#### WHAT YOU NEED TO DO
Whenever a line in this data holds the word "guide", report that line in full.

Dataset entries

_ _ _ _

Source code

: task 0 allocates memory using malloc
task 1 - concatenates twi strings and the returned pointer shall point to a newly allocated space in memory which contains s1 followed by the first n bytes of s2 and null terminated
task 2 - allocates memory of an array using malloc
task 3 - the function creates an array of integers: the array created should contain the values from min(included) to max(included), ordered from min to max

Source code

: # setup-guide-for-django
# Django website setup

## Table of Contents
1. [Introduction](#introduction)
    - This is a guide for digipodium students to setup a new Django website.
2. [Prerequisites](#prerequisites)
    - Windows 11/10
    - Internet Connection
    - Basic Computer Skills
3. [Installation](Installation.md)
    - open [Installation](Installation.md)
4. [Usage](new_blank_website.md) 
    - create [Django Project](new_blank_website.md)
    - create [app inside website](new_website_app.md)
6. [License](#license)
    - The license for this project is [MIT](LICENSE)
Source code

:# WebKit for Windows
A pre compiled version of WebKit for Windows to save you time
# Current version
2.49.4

_ _ _ _

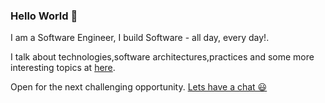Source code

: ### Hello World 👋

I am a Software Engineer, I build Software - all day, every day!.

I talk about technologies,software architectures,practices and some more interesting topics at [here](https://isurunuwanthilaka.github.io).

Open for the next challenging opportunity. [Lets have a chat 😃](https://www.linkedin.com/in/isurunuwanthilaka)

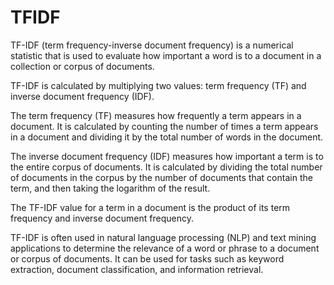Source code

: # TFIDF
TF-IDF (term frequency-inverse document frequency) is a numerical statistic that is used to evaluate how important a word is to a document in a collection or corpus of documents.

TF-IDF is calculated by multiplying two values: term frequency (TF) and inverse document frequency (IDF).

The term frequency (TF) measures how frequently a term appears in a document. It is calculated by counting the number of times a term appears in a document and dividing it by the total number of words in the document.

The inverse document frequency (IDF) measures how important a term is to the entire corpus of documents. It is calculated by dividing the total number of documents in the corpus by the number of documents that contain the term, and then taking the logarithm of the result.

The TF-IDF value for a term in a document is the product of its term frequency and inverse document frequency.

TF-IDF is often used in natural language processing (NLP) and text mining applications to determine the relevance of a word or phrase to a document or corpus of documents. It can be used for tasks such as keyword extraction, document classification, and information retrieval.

_ _ _ _

#### ANSWER BOX
: # setup-guide-for-django
    - This is a guide for digipodium students to setup a new Django website.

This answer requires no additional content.